A Look at Klaus Wittkugel, East Germany's Most Prolific Graphic Designer
On view through February 21 at New York's P! gallery, a new show explores the politics of Cold War-era graphic design with a presentation of works by Klaus Wittkugel—East Germany's most prolific graphic designer. Curator Prem Krishnamurthy walks us through the highlights.
On view through February 21 at Manhattan’s pocket-sized P! gallery, OST UND oder WEST (East and/or West) presents an abbreviated survey of the late graphic designer Klaus Wittkugel (1910–1985), who, despite a prolific four-decade career spanning logos, posters, publications, posters, and architectural signage, has remained largely unknown to Western audiences. The probable cause for Wittkugel’s enduring anonymity: his longtime client and home, the East German Socialist state. Though ostensibly focused on the graphic output of a single individual, the show provides a lens into the visual history of the Cold War, and more broadly, the complex political nature of producing work under the commission of a client. The last is a context not entirely unfamiliar to graphic designers practicing even today, Socialist state–client or not.

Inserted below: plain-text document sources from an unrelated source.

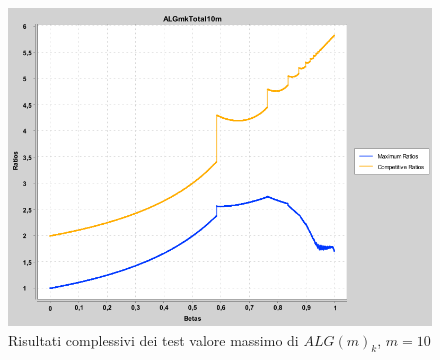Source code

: \documentclass[12pt]{article}
\begin{document}
\begin{figure}[H]
\caption{Risultati complessivi dei test valore massimo di $ALG(m)_{k}$, $m = 10$}
\centering
\includegraphics[scale=0.4]{max/ALGmkTotalm10.png}
\end{figure}
\end{document}
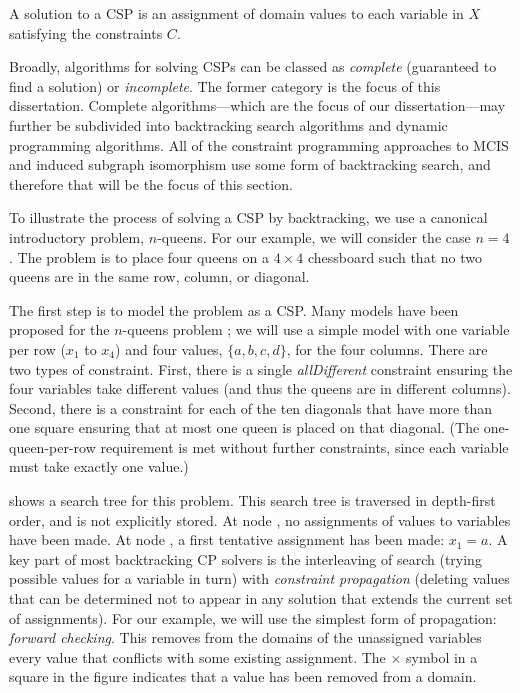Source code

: A solution to a CSP is an assignment of domain values to each variable in $X$
satisfying the constraints $C$.

Broadly, algorithms for solving CSPs can be classed as \emph{complete} (guaranteed to find a solution)
or \emph{incomplete}. The former category is the focus of this dissertation.
Complete algorithms---which are the focus of our dissertation---may further
be subdivided into backtracking search algorithms and dynamic programming
algorithms. All of the constraint programming approaches to MCIS and induced
subgraph isomorphism use some form of backtracking search, and therefore that will
be the focus of this section.

To illustrate the process of solving a CSP by backtracking, we use a canonical
introductory problem, $n$-queens. For our example, we will consider the case
$n=4$. The problem is to place four queens on a $4 \times 4$ chessboard such
that no two queens are in the same row, column, or diagonal.

The first step is to model the problem as a CSP. Many models have been proposed
for the $n$-queens problem \citep{DBLP:reference/fai/Smith06}; we will use a
simple model with one variable per row ($x_1$ to $x_4$) and four values, $\{a, b, c, d\}$, for
the four columns.  There are two types of constraint. First, there is a single
\emph{allDifferent} constraint ensuring the four variables take different
values (and thus the queens are in different columns). Second, there is a
constraint for each of the ten diagonals that have more than one square
ensuring that at most one queen is placed on that diagonal.
(The one-queen-per-row requirement is met without further constraints,
since each variable must take exactly one value.)

 shows a search tree for this problem.
This search tree is traversed in depth-first order, and is not explicitly
stored.
At node ,
no assignments of values to variables have been made. At node , a first
tentative assignment has been made: $x_1=a$. A key part of most backtracking CP
solvers is the interleaving of search (trying possible values for a variable
in turn) with \emph{constraint propagation} (deleting values that can be
determined not to appear in any solution that extends the current set of
assignments). For our example, we will use the simplest form of propagation:
\emph{forward checking}. This removes from the domains of the unassigned variables
every value that conflicts with some existing assignment. The $\times$ symbol
in a square in the figure indicates that a value has been removed from a domain.

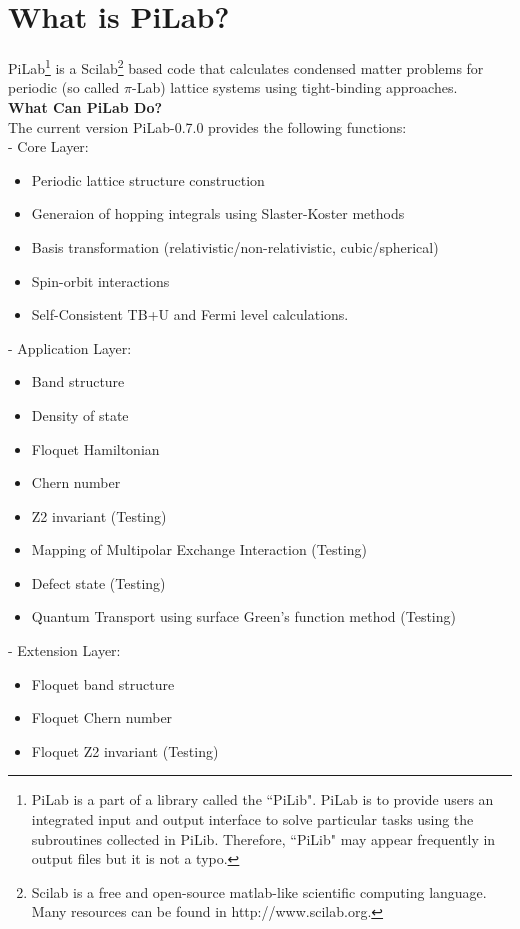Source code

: \documentclass[10pt,a4paper]{article}
\begin{document}
\section{What is PiLab?}
PiLab\footnote{PiLab is a part of a library called the ``PiLib". PiLab is to  provide users an integrated input and output interface to solve particular tasks using the subroutines collected in PiLib. Therefore, ``PiLib" may appear frequently in output files but it is not a typo.} is a Scilab\footnote{Scilab is a free and open-source matlab-like scientific computing language. Many resources can be found in http://www.scilab.org. } based code that calculates condensed matter problems for periodic (so called $\pi$-Lab) lattice systems using tight-binding approaches.\\

\textbf{What Can PiLab Do?} \\

 The current version PiLab-0.7.0 provides the following functions:\\

- Core Layer:
\begin{itemize}
\item Periodic lattice structure construction
\item Generaion of hopping integrals using Slaster-Koster methods
\item Basis transformation (relativistic/non-relativistic, cubic/spherical)  
\item Spin-orbit interactions
\item Self-Consistent TB+U and Fermi level calculations.
\end{itemize}

- Application Layer:
\begin{itemize}
\item Band structure 
\item Density of state
\item Floquet Hamiltonian
\item Chern number
\item Z2 invariant  (Testing)
\item Mapping of Multipolar Exchange Interaction (Testing)
\item Defect state (Testing)
\item Quantum Transport using surface Green's function method (Testing)
\end{itemize} 

- Extension Layer:
\begin{itemize}
\item Floquet band structure
\item Floquet Chern number
\item Floquet Z2 invariant (Testing)
\end{itemize}
\end{document}

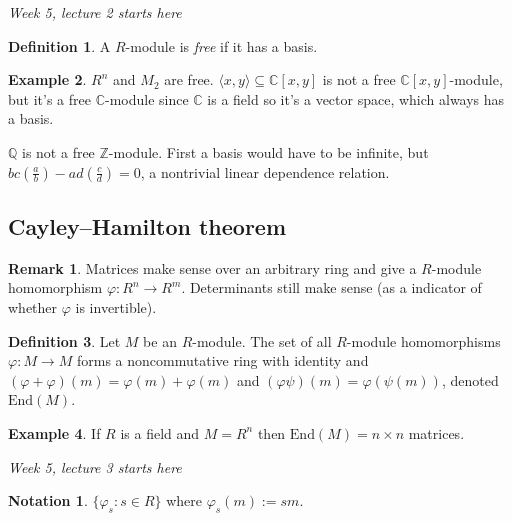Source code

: \documentclass[a4paper]{article}
\newcommand{\la}{\langle}
\newcommand{\ra}{\rangle}
\newcommand{\Z}{\mathbb Z}
\newcommand{\Q}{\mathbb Q}
\newcommand{\C}{\mathbb C}
\newcommand{\End}{\text{End}}
\theoremstyle{definition}
\newtheorem{defn}{Definition}[subsection]
\newtheorem{example}[defn]{Example}
\newtheorem*{remark}{Remark}
\newtheorem*{notation}{Notation}
\begin{document}
\begin{flushright}
\textit{Week 5, lecture 2 starts here}
\end{flushright}

\begin{defn}
A $R$-module is \textit{free} if it has a basis.
\end{defn}
\begin{example}
$R^n$ and $M_2$ are free. $\la x,y\ra \subseteq \C[x,y]$ is not a free $\C[x,y]$-module, but it's a free $\C$-module since $\C$ is a field so it's a vector space, which always has a basis.

$\Q$ is not a free $\Z$-module. First a basis would have to be infinite, but $bc\left(\frac{a}{b}\right)-ad\left(\frac{c}{d}\right)=0$, a nontrivial linear dependence relation.
\end{example}

\subsection{Cayley–Hamilton theorem}
\begin{remark}
Matrices make sense over an arbitrary ring and give a $R$-module homomorphism $\varphi:R^n\rightarrow R^m$. Determinants still make sense (as a indicator of whether $\varphi$ is invertible).
\end{remark}

\begin{defn}
Let $M$ be an $R$-module. The set of all $R$-module homomorphisms $\varphi:M\rightarrow M$ forms a noncommutative ring with identity and $(\varphi+\varphi)(m)=\varphi(m)+\varphi(m)$ and $(\varphi\psi)(m)=\varphi(\psi(m))$, denoted $\End(M)$.
\end{defn}
\begin{example}
If $R$ is a field and $M=R^n$ then $\End(M)=n\times n$ matrices.
\end{example}

\begin{flushright}
\textit{Week 5, lecture 3 starts here}
\end{flushright}

\begin{notation}
$\{\varphi_s:s\in R\}$ where $\varphi_s(m):=sm$.
\end{notation}
\end{document}
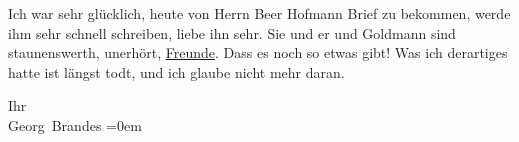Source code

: \pstart
           Ich war sehr glücklich, heute von Herrn Beer
                  Hofmann Brief zu bekommen, werde ihm sehr schnell schreiben, liebe ihn sehr.
               Sie und er und Goldmann sind staunenswerth,
               unerhört, \uline{Freunde}. Dass es noch so etwas gibt! Was
               ich derartiges hatte ist längst todt, und ich glaube nicht mehr daran.\pend
           
\pstart
           Ihr{\\[\baselineskip]}\spacefill\mbox{Georg Brandes}\pend
           \leftskip=0em{}\endnumbering{}  \newcommand{\dateiname}{L00639}\newcommand{\titel}{Georg Brandes an Arthur Schnitzler, 16. 1. 1897}\newcommand{\editorInnen}{Martin Anton Müller und Gerd-Hermann Susen}
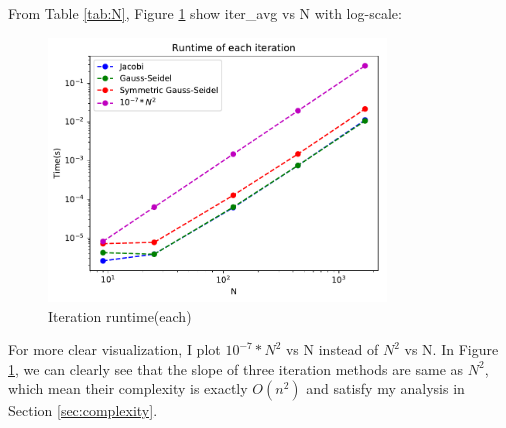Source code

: \documentclass{article}
\begin{document}
From Table \ref{tab:N}, Figure \ref{fig:complexity} show iter\_avg vs N with log-scale:
\begin{figure}[H]
    \centering
    \includegraphics[width=0.8\textwidth]{src/complexity.pdf}
    \caption{Iteration runtime(each)}
    \label{fig:complexity}
\end{figure}
For more clear visualization, I plot $10^{-7} * N^2$ vs N instead of $N^2$ vs N. In Figure \ref{fig:complexity}, we can clearly see
that the slope of three iteration methods are same as $N^2$, which mean their complexity is exactly $O(n^2)$ and satisfy 
my analysis in Section \ref{sec:complexity}.
\end{document}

Inside, the exhibition is filled with contextual displays, interspersed with brief, historicizing texts. In a clever twist of mise en abyme, a slideshow of Wittkugel’s spatial designs, mixed with present-day screenshots showing 3D-models of the gallery's exhibition design, project onto a wall-size reproduction of East Berlin’s iconic Kino International cinema, for which Wittkugel designed the facade signage.

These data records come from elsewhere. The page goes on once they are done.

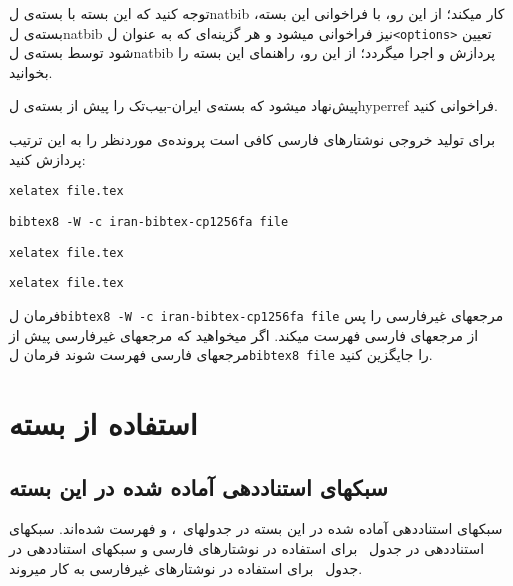 \documentclass[a4paper,11pt]{article}
\begin{document}
توجه کنید که این بسته با بسته‌ی \م‌ل{\sffamily natbib} کار میکند؛ از این رو، با فراخوانی این بسته، بسته‌ی \م‌ل{\sffamily natbib} نیز فراخوانی میشود و هر گزینه‌ای که به عنوان \م‌ل{\tt <options>} تعیین شود توسط بسته‌ی \م‌ل{\sffamily natbib} پردازش و اجرا میگردد؛ از این رو، راهنمای این بسته را بخوانید.


پیش‌نهاد میشود که بسته‌ی ایران-بیب‌تک را پیش از بسته‌ی \م‌ل{\sffamily hyperref} فراخوانی کنید.


برای تولید خروجی نوشتارهای فارسی کافی است پرونده‌ی موردنظر را به این ترتیب پردازش کنید:
\begin{itemize}[noitemsep, topsep=0pt]
\begin{latinitems}
\item \texttt{xelatex file.tex}
\item \texttt{bibtex8 -W -c iran-bibtex-cp1256fa file}
\item \texttt{xelatex file.tex}
\item \texttt{xelatex file.tex}
\end{latinitems}
\end{itemize}


فرمان \م‌ل{\tt bibtex8 -W -c iran-bibtex-cp1256fa file} مرجعهای غیرفارسی را پس از مرجعهای فارسی فهرست میکند. اگر میخواهید که مرجعهای غیرفارسی پیش از مرجعهای فارسی فهرست شوند فرمان \م‌ل{\tt bibtex8 file} را جایگزین کنید.




\section{استفاده از بسته}


\subsection{سبکهای استناددهی آماده شده در این بسته}

سبکهای استناددهی آماده شده در این بسته در جدولهای~، و  فهرست شده‌اند. سبکهای استناددهی در جدول~ برای استفاده در نوشتارهای فارسی و سبکهای استناددهی در جدول~ برای استفاده در نوشتارهای غیرفارسی به کار میروند.
\end{document}
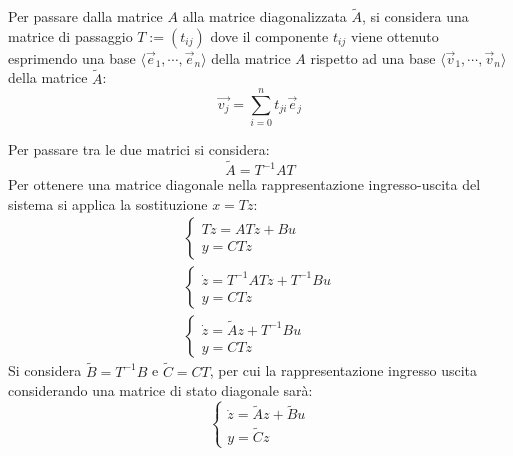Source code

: \documentclass{article}
\numberwithin{equation}{subsection}
\begin{document}
Per passare dalla matrice $A$ alla matrice diagonalizzata $\tilde A$, si considera una matrice di passaggio $T:=(t_{ij})$ dove il componente $t_{ij}$ viene ottenuto esprimendo 
una base $\langle\vec{e}_1,\cdots,\vec{e}_n\rangle$ della matrice $A$ rispetto ad una base $\langle\vec{v}_1,\cdots,\vec{v}_n\rangle$ della matrice $\tilde A$:
\begin{equation}
    \vec{v_j}=\displaystyle\sum_{i=0}^{n}t_{ji}\vec{e}_j
\end{equation}

Per passare tra le due matrici si considera:
\begin{equation}
    \tilde A=T^{-1}AT
\end{equation}
Per ottenere una matrice diagonale nella rappresentazione ingresso-uscita del sistema si applica la sostituzione $x=Tz$:
\begin{gather}
    \begin{cases}
        T\dot z=ATz+Bu\\
        y=CTz
    \end{cases}\\
    \begin{cases}
        \dot z=T^{-1}ATz+T^{-1}Bu\\
        y=CTz
    \end{cases}\\
    \begin{cases}
        \dot z=\tilde Az+T^{-1}Bu\\
        y=CTz
    \end{cases}
\end{gather}
Si considera $\tilde B=T^{-1}B$ e $\tilde C=CT$, per cui la rappresentazione ingresso uscita considerando una matrice di stato diagonale sarà:
\begin{equation}
    \begin{cases}
        \dot z=\tilde Az+\tilde Bu\\
        y=\tilde Cz
    \end{cases}
\end{equation}
\end{document}
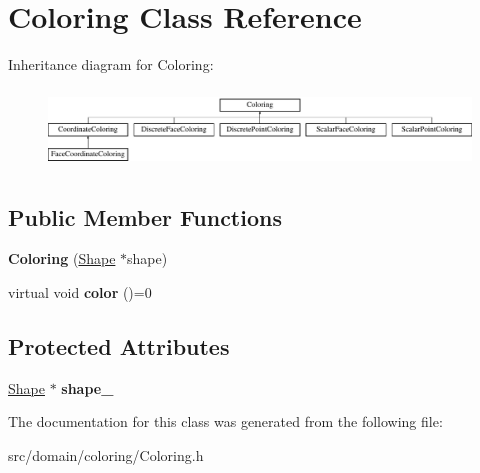 \hypertarget{class_coloring}{}\section{Coloring Class Reference}
\label{class_coloring}
Inheritance diagram for Coloring\+:\begin{figure}[H]
\begin{center}
\leavevmode
\includegraphics[height=2.113208cm]{class_coloring}
\end{center}
\end{figure}
\subsection*{Public Member Functions}
\begin{DoxyCompactItemize}
\item 
\hypertarget{class_coloring_a5502d0c484ca5f675019887da011a885}{}{\bfseries Coloring} (\hyperlink{class_shape}{Shape} $\ast$shape)\label{class_coloring_a5502d0c484ca5f675019887da011a885}

\item 
\hypertarget{class_coloring_a06fe1ecd857c9f4ccff469bec6123dd9}{}virtual void {\bfseries color} ()=0\label{class_coloring_a06fe1ecd857c9f4ccff469bec6123dd9}

\end{DoxyCompactItemize}
\subsection*{Protected Attributes}
\begin{DoxyCompactItemize}
\item 
\hypertarget{class_coloring_ae1c726b727a5a4a48cdc2999af0413d9}{}\hyperlink{class_shape}{Shape} $\ast$ {\bfseries shape\+\_\+}\label{class_coloring_ae1c726b727a5a4a48cdc2999af0413d9}

\end{DoxyCompactItemize}


The documentation for this class was generated from the following file\+:\begin{DoxyCompactItemize}
\item 
src/domain/coloring/Coloring.\+h\end{DoxyCompactItemize}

The sense of nested, underlying messages—indication of the designer’s authorial agency, despite working for a Socialist state—permeates the surrounding works on display. The age-old opposition between client and designer was pronounced even in Wittkugel’s lifetime, and in some cases, cleverly winked at. Among the meta works is Wittkugel's 1954 Das Plakat (The Poster), a flyer for a poster exhibition that self-reflexively depicts a freshly wheat-pasted poster column with a ladder propped upon it.

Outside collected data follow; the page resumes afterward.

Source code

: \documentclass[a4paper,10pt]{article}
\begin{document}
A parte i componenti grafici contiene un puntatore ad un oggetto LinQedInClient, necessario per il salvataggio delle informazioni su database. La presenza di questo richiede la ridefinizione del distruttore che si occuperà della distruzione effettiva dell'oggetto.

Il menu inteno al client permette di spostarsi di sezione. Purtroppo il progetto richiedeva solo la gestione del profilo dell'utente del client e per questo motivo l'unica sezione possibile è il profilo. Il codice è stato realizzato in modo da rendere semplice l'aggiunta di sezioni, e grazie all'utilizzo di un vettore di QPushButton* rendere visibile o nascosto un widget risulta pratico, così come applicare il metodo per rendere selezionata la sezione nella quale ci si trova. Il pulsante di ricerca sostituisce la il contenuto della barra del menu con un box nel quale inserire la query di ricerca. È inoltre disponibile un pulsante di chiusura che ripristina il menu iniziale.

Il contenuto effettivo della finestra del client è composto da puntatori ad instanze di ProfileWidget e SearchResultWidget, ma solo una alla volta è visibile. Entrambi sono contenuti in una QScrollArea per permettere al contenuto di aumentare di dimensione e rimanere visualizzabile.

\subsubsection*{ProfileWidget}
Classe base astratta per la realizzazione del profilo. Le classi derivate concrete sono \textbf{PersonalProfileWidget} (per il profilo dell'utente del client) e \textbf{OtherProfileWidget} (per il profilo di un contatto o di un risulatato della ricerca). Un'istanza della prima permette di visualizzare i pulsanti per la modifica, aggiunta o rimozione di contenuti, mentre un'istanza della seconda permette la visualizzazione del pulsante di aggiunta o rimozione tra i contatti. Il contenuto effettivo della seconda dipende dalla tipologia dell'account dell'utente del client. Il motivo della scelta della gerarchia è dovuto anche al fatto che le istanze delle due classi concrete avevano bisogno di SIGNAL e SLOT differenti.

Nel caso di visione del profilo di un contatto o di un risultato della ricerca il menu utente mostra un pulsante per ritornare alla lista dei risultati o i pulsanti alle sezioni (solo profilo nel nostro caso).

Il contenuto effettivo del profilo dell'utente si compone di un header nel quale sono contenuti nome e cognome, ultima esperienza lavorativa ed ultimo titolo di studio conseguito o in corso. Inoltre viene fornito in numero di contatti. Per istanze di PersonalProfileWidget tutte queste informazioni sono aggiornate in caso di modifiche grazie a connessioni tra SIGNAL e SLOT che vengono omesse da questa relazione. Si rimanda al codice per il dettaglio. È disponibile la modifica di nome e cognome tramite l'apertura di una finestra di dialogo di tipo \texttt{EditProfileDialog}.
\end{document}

Out front, an actual poster column protrudes from the gallery’s storefront entrance. Neatly pasted onto its surface is a checkerboard of alternating flyer designs—a mix of works by Wittkugel, and some by Anton Stankowski (1906–1998), his West German contemporary, and in many ways, his foil. In what sounds a little Spy vs. Spy, the two designers studied under the same teacher in Essen, each going on to relatively successful advertising careers in the 1930s; after World War II, Wittkugel began working for the East German state, and in the West, Stankowski took up projects with large corporate clients. The pairing, as it were, carries over at the OSMOS project space in the East Village, where Cay Sophie Rabinowitz has installed a show on Stankowski as a companion to the presentation at P!.
Browse the slideshow above for commentary from Prem Krishnamurthy, director and curator of P!, on issues of circumstance, intention, and agency as seen in select pieces of Wittkugel’s work.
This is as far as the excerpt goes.